Repeat the entries below exactly, missing none.

(Records from a collection)
╔══

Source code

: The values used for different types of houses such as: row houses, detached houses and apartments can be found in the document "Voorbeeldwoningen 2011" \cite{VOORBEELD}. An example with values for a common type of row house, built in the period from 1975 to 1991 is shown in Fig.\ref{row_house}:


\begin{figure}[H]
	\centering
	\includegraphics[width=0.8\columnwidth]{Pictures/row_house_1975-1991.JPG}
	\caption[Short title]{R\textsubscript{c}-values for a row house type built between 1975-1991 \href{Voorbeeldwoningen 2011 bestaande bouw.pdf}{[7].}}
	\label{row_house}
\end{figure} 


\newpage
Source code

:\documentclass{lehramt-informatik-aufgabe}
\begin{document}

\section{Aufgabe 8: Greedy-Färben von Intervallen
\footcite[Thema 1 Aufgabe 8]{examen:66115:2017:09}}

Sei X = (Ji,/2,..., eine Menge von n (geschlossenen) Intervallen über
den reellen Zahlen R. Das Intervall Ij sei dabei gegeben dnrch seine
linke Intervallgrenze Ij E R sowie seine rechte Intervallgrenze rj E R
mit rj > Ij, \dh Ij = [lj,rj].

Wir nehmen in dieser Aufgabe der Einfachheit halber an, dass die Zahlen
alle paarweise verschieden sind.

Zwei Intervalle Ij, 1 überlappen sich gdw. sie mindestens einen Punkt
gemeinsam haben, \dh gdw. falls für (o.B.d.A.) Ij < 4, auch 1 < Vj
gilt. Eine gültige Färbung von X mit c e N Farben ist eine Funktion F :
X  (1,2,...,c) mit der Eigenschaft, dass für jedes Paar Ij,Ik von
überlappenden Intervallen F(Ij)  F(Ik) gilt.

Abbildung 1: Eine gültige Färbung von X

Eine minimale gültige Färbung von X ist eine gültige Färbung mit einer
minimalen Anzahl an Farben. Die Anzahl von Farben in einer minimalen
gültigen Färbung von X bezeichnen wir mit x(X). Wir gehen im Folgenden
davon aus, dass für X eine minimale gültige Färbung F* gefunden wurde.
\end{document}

╚══

◆ Response to this task:
Source code

: The values used for different types of houses such as: row houses, detached houses and apartments can be found in the document "Voorbeeldwoningen 2011" \cite{VOORBEELD}. An example with values for a common type of row house, built in the period from 1975 to 1991 is shown in Fig.\ref{row_house}:


\begin{figure}[H]
	\centering
	\includegraphics[width=0.8\columnwidth]{Pictures/row_house_1975-1991.JPG}
	\caption[Short title]{R\textsubscript{c}-values for a row house type built between 1975-1991 \href{Voorbeeldwoningen 2011 bestaande bouw.pdf}{[7].}}
	\label{row_house}
\end{figure} 


\newpage
Source code

:\documentclass{lehramt-informatik-aufgabe}
\begin{document}

\section{Aufgabe 8: Greedy-Färben von Intervallen
\footcite[Thema 1 Aufgabe 8]{examen:66115:2017:09}}

Sei X = (Ji,/2,..., eine Menge von n (geschlossenen) Intervallen über
den reellen Zahlen R. Das Intervall Ij sei dabei gegeben dnrch seine
linke Intervallgrenze Ij E R sowie seine rechte Intervallgrenze rj E R
mit rj > Ij, \dh Ij = [lj,rj].

Wir nehmen in dieser Aufgabe der Einfachheit halber an, dass die Zahlen
alle paarweise verschieden sind.

Zwei Intervalle Ij, 1 überlappen sich gdw. sie mindestens einen Punkt
gemeinsam haben, \dh gdw. falls für (o.B.d.A.) Ij < 4, auch 1 < Vj
gilt. Eine gültige Färbung von X mit c e N Farben ist eine Funktion F :
X  (1,2,...,c) mit der Eigenschaft, dass für jedes Paar Ij,Ik von
überlappenden Intervallen F(Ij)  F(Ik) gilt.

Abbildung 1: Eine gültige Färbung von X

Eine minimale gültige Färbung von X ist eine gültige Färbung mit einer
minimalen Anzahl an Farben. Die Anzahl von Farben in einer minimalen
gültigen Färbung von X bezeichnen wir mit x(X). Wir gehen im Folgenden
davon aus, dass für X eine minimale gültige Färbung F* gefunden wurde.
\end{document}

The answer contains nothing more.